DIRECTIONS: The entries that follow include a run beginning at the line with "used for CGN" and ending at the line with "- [RFC 6898](https://datatracker.ietf.org/doc/html/rfc6898)"; restate that run word for word and leave the rest out.

THE INPUT:

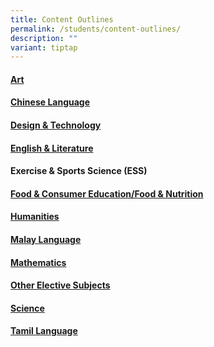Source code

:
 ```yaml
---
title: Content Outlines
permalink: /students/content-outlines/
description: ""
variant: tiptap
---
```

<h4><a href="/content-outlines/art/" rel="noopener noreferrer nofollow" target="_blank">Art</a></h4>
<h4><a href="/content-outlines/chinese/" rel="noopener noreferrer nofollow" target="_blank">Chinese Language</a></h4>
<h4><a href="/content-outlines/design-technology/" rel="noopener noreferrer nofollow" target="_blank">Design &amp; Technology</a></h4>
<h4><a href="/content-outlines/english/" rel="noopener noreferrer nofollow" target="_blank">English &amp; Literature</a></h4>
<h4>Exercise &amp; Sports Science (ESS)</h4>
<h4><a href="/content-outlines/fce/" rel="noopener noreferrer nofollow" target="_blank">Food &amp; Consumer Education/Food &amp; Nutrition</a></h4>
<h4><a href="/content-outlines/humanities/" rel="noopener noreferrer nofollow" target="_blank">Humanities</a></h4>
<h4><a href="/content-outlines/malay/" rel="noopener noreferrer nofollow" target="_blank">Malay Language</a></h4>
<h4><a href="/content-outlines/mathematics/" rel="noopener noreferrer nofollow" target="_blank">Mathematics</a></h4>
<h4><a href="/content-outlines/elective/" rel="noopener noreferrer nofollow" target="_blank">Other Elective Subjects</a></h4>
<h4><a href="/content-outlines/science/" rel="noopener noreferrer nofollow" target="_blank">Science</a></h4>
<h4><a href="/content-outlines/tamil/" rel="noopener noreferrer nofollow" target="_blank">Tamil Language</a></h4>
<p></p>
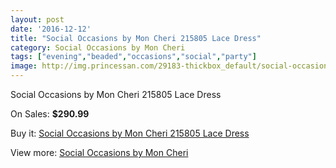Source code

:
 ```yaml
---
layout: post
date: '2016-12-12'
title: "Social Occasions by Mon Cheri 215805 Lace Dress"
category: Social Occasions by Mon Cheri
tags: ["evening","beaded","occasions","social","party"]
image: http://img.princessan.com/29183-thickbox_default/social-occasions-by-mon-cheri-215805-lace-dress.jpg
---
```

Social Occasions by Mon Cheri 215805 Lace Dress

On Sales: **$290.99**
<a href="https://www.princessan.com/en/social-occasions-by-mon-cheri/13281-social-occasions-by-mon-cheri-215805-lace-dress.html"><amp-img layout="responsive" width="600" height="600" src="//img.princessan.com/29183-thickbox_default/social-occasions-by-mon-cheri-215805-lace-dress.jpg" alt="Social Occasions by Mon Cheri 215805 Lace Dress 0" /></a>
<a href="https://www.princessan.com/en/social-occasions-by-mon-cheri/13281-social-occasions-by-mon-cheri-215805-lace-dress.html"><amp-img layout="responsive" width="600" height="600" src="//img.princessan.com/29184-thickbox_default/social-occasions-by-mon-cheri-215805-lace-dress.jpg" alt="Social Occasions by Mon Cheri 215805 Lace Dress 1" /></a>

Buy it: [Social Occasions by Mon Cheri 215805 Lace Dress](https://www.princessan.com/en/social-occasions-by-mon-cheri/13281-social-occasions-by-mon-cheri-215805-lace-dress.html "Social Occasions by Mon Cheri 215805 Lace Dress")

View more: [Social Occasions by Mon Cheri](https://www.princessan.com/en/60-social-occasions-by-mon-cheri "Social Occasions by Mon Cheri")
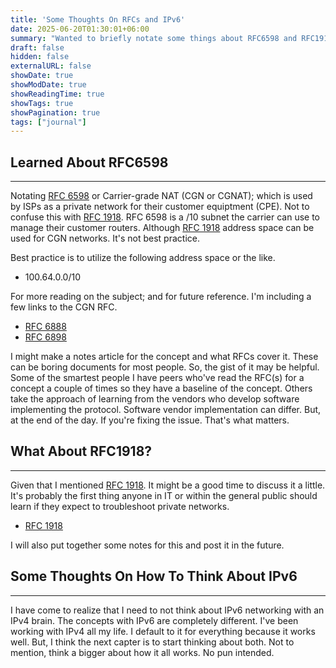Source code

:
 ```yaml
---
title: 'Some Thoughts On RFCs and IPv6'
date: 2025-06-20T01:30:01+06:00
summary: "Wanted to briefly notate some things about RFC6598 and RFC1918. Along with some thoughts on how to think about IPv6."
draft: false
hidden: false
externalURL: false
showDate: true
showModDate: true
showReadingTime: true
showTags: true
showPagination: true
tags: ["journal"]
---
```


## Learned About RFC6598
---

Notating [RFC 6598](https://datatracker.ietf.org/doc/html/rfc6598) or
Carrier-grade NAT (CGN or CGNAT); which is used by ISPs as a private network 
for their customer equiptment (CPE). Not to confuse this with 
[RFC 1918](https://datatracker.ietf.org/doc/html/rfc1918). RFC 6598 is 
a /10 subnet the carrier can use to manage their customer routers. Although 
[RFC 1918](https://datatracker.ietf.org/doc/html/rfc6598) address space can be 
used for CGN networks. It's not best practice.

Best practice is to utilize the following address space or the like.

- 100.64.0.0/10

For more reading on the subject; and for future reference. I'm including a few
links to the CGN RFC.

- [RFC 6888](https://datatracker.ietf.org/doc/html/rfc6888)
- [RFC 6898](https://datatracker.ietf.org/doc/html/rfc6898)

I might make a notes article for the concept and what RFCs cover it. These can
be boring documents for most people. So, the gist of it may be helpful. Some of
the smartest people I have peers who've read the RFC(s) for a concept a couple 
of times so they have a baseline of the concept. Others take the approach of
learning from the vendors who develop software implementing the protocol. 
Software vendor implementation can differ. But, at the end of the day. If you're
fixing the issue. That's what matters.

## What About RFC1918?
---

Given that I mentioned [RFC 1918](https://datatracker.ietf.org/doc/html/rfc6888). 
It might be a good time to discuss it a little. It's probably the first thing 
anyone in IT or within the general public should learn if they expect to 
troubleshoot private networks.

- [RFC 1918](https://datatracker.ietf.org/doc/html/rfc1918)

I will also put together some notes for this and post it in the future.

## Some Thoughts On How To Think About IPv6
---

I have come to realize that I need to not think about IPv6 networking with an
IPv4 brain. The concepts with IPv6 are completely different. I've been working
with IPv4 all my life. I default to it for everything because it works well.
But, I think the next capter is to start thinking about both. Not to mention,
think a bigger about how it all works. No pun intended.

TASK ANSWER:
used for CGN networks. It's not best practice.

Best practice is to utilize the following address space or the like.

- 100.64.0.0/10

For more reading on the subject; and for future reference. I'm including a few
links to the CGN RFC.

- [RFC 6888](https://datatracker.ietf.org/doc/html/rfc6888)
- [RFC 6898](https://datatracker.ietf.org/doc/html/rfc6898)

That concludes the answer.